_Instructions for the task:_ The required output is all lines below that contain the word "Ubuntu".

[Source texts of formatted documents]

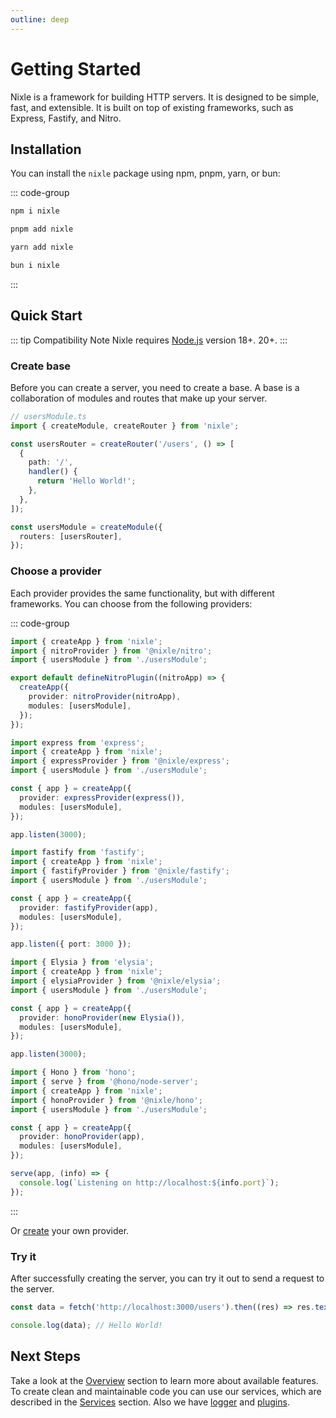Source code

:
 ```yaml
---
outline: deep
---
```


# Getting Started

Nixle is a framework for building HTTP servers. It is designed to be simple, fast, and extensible. It is built on top of existing frameworks, such as Express, Fastify, and Nitro.

## Installation

You can install the `nixle` package using npm, pnpm, yarn, or bun:

::: code-group

```sh [npm]
npm i nixle
```

```sh [pnpm]
pnpm add nixle
```

```sh [yarn]
yarn add nixle
```

```sh [bun]
bun i nixle
```

:::

## Quick Start

::: tip Compatibility Note
Nixle requires [Node.js](https://nodejs.org/en/) version 18+. 20+.
:::

### Create base

Before you can create a server, you need to create a base. A base is a collaboration of modules and routes that make up your server.

```ts
// usersModule.ts
import { createModule, createRouter } from 'nixle';

const usersRouter = createRouter('/users', () => [
  {
    path: '/',
    handler() {
      return 'Hello World!';
    },
  },
]);

const usersModule = createModule({
  routers: [usersRouter],
});
```

### Choose a provider

Each provider provides the same functionality, but with different frameworks. You can choose from the following providers:

::: code-group

```ts [Nuxt]
import { createApp } from 'nixle';
import { nitroProvider } from '@nixle/nitro';
import { usersModule } from './usersModule';

export default defineNitroPlugin((nitroApp) => {
  createApp({
    provider: nitroProvider(nitroApp),
    modules: [usersModule],
  });
});
```

```ts [Express]
import express from 'express';
import { createApp } from 'nixle';
import { expressProvider } from '@nixle/express';
import { usersModule } from './usersModule';

const { app } = createApp({
  provider: expressProvider(express()),
  modules: [usersModule],
});

app.listen(3000);
```

```ts [Fastify]
import fastify from 'fastify';
import { createApp } from 'nixle';
import { fastifyProvider } from '@nixle/fastify';
import { usersModule } from './usersModule';

const { app } = createApp({
  provider: fastifyProvider(app),
  modules: [usersModule],
});

app.listen({ port: 3000 });
```

```ts [Elysia]
import { Elysia } from 'elysia';
import { createApp } from 'nixle';
import { elysiaProvider } from '@nixle/elysia';
import { usersModule } from './usersModule';

const { app } = createApp({
  provider: honoProvider(new Elysia()),
  modules: [usersModule],
});

app.listen(3000);
```

```ts [Hono]
import { Hono } from 'hono';
import { serve } from '@hono/node-server';
import { createApp } from 'nixle';
import { honoProvider } from '@nixle/hono';
import { usersModule } from './usersModule';

const { app } = createApp({
  provider: honoProvider(app),
  modules: [usersModule],
});

serve(app, (info) => {
  console.log(`Listening on http://localhost:${info.port}`);
});
```

:::

Or [create](/providers/custom) your own provider.

### Try it

After successfully creating the server, you can try it out to send a request to the server.

```ts
const data = fetch('http://localhost:3000/users').then((res) => res.text());

console.log(data); // Hello World!
```

## Next Steps

Take a look at the [Overview](/overview/app) section to learn more about available features. To create clean and maintainable code you can use our services, which are described in the [Services](/overview/services) section. Also we have [logger](/overview/logger) and [plugins](/plugins/custom).
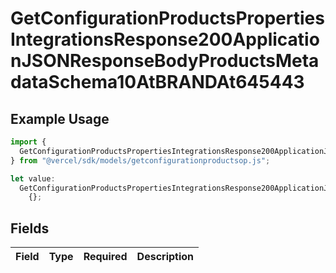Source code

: # GetConfigurationProductsPropertiesIntegrationsResponse200ApplicationJSONResponseBodyProductsMetadataSchema10AtBRANDAt645443

## Example Usage

```typescript
import {
  GetConfigurationProductsPropertiesIntegrationsResponse200ApplicationJSONResponseBodyProductsMetadataSchema10AtBRANDAt645443,
} from "@vercel/sdk/models/getconfigurationproductsop.js";

let value:
  GetConfigurationProductsPropertiesIntegrationsResponse200ApplicationJSONResponseBodyProductsMetadataSchema10AtBRANDAt645443 =
    {};
```

## Fields

| Field       | Type        | Required    | Description |
| ----------- | ----------- | ----------- | ----------- |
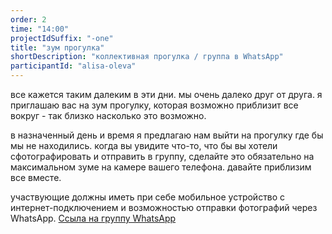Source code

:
 ```yaml
---
order: 2
time: "14:00"
projectIdSuffix: "-one"
title: "зум прогулка"
shortDescription: "коллективная прогулка / группа в WhatsApp"
participantId: "alisa-oleva"
---
```


все кажется таким далеким в эти дни. мы очень далеко друг от друга. я приглашаю вас на зум прогулку, которая возможно приблизит все вокруг - так близко насколько это возможно.

в назначенный день и время я предлагаю нам выйти на прогулку где бы мы не находились. когда вы увидите что-то, что бы вы хотели сфотографировать и отправить в группу, сделайте это обязательно на максимальном зуме на камере вашего телефона. давайте приблизим все вместе.

участвующие должны иметь при себе мобильное устройство с интернет-подключением и возможностью отправки фотографий через WhatsApp. [Ссыла на группу WhatsApp](https://chat.whatsapp.com/J5t73T2LBhNKloe4x2yOG1)
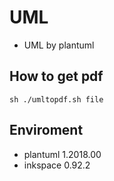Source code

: # UML
- UML by plantuml

## How to get pdf
```
sh ./umltopdf.sh file
```

## Enviroment
- plantuml 1.2018.00
- inkspace 0.92.2

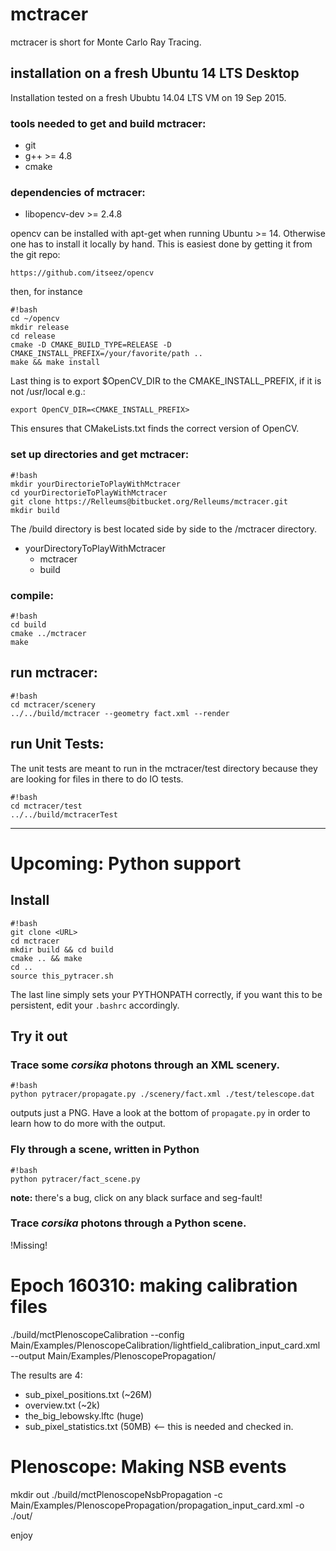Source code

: # mctracer

mctracer is short for Monte Carlo Ray Tracing.

## installation on a fresh Ubuntu 14 LTS Desktop
Installation tested on a fresh Ububtu 14.04 LTS VM on 19 Sep 2015.

### tools needed to get and build mctracer:
* git
* g++ >= 4.8
* cmake

### dependencies of mctracer:
* libopencv-dev >= 2.4.8

opencv can be installed with apt-get when running Ubuntu >= 14. Otherwise one has to install it locally by hand. This is easiest done by getting it from the git repo:

```
https://github.com/itseez/opencv
```

then, for instance
```
#!bash
cd ~/opencv
mkdir release
cd release
cmake -D CMAKE_BUILD_TYPE=RELEASE -D CMAKE_INSTALL_PREFIX=/your/favorite/path ..
make && make install

```
Last thing is to export $OpenCV_DIR to the CMAKE_INSTALL_PREFIX, if it is not /usr/local e.g.:
```
export OpenCV_DIR=<CMAKE_INSTALL_PREFIX>
```
This ensures that CMakeLists.txt finds the correct version of OpenCV.

### set up directories and get mctracer:
```
#!bash
mkdir yourDirectorieToPlayWithMctracer
cd yourDirectorieToPlayWithMctracer
git clone https://Relleums@bitbucket.org/Relleums/mctracer.git
mkdir build
```
The /build directory is best located side by side to the /mctracer directory.

- yourDirectoryToPlayWithMctracer
	- mctracer
	- build

### compile:
```
#!bash
cd build
cmake ../mctracer
make

```

## run mctracer:
```
#!bash
cd mctracer/scenery
../../build/mctracer --geometry fact.xml --render

```

## run Unit Tests:
The unit tests are meant to run in the mctracer/test directory because they are looking for files in there to do IO tests.

```
#!bash
cd mctracer/test
../../build/mctracerTest

```

----


# Upcoming: Python support #

## Install ##

```
#!bash
git clone <URL>
cd mctracer
mkdir build && cd build
cmake .. && make
cd ..
source this_pytracer.sh
```

The last line simply sets your PYTHONPATH correctly, if you want this to be persistent, edit your `.bashrc` accordingly.

## Try it out ##

### Trace some *corsika* photons through an XML scenery.

```
#!bash
python pytracer/propagate.py ./scenery/fact.xml ./test/telescope.dat
```
outputs just a PNG. Have a look at the bottom of `propagate.py` in order to learn how to do more with the output.

### Fly through a scene, written in Python

```
#!bash
python pytracer/fact_scene.py
```
**note:** there's a bug, click on any black surface and seg-fault!

### Trace *corsika* photons through a Python scene.

!Missing!

# Epoch 160310: making calibration files #

./build/mctPlenoscopeCalibration --config Main/Examples/PlenoscopeCalibration/lightfield_calibration_input_card.xml --output Main/Examples/PlenoscopePropagation/

The results are 4:

 * sub_pixel_positions.txt (~26M)
 * overview.txt (~2k)
 * the_big_lebowsky.lftc (huge)
 * sub_pixel_statistics.txt (50MB)  <-- this is needed and checked in.

# Plenoscope: Making NSB events #

mkdir out
./build/mctPlenoscopeNsbPropagation -c Main/Examples/PlenoscopePropagation/propagation_input_card.xml -o ./out/

enjoy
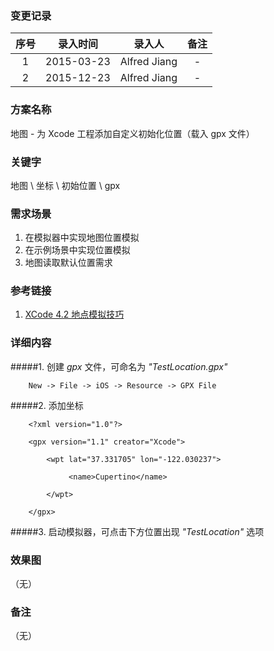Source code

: ### 变更记录

| 序号 | 录入时间 | 录入人 | 备注 |
|:--------:|:--------:|:--------:|:--------:|
| 1 | 2015-03-23 | Alfred Jiang | - |
| 2 | 2015-12-23 | Alfred Jiang | - |

### 方案名称

地图 - 为 Xcode 工程添加自定义初始化位置（载入 gpx 文件）

### 关键字

地图 \ 坐标 \ 初始位置 \ gpx

### 需求场景

1. 在模拟器中实现地图位置模拟
2. 在示例场景中实现位置模拟
3. 地图读取默认位置需求

### 参考链接

1. [XCode 4.2 地点模拟技巧](http://longtimenoc.com/archives/xcode-4-2-%E5%9C%B0%E7%82%B9%E6%A8%A1%E6%8B%9F%E6%8A%80%E5%B7%A7)

### 详细内容

#####1. 创建 *gpx* 文件，可命名为 *"TestLocation.gpx"*
```
    New -> File -> iOS -> Resource -> GPX File
```

#####2. 添加坐标
```
    <?xml version="1.0"?>

    <gpx version="1.1" creator="Xcode">

        <wpt lat="37.331705" lon="-122.030237">

             <name>Cupertino</name>

        </wpt>

    </gpx>
```

#####3. 启动模拟器，可点击下方位置出现 *"TestLocation"* 选项

### 效果图
（无）

### 备注
（无）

_Answer for the task:_
## installation on a fresh Ubuntu 14 LTS Desktop
opencv can be installed with apt-get when running Ubuntu >= 14. Otherwise one has to install it locally by hand. This is easiest done by getting it from the git repo:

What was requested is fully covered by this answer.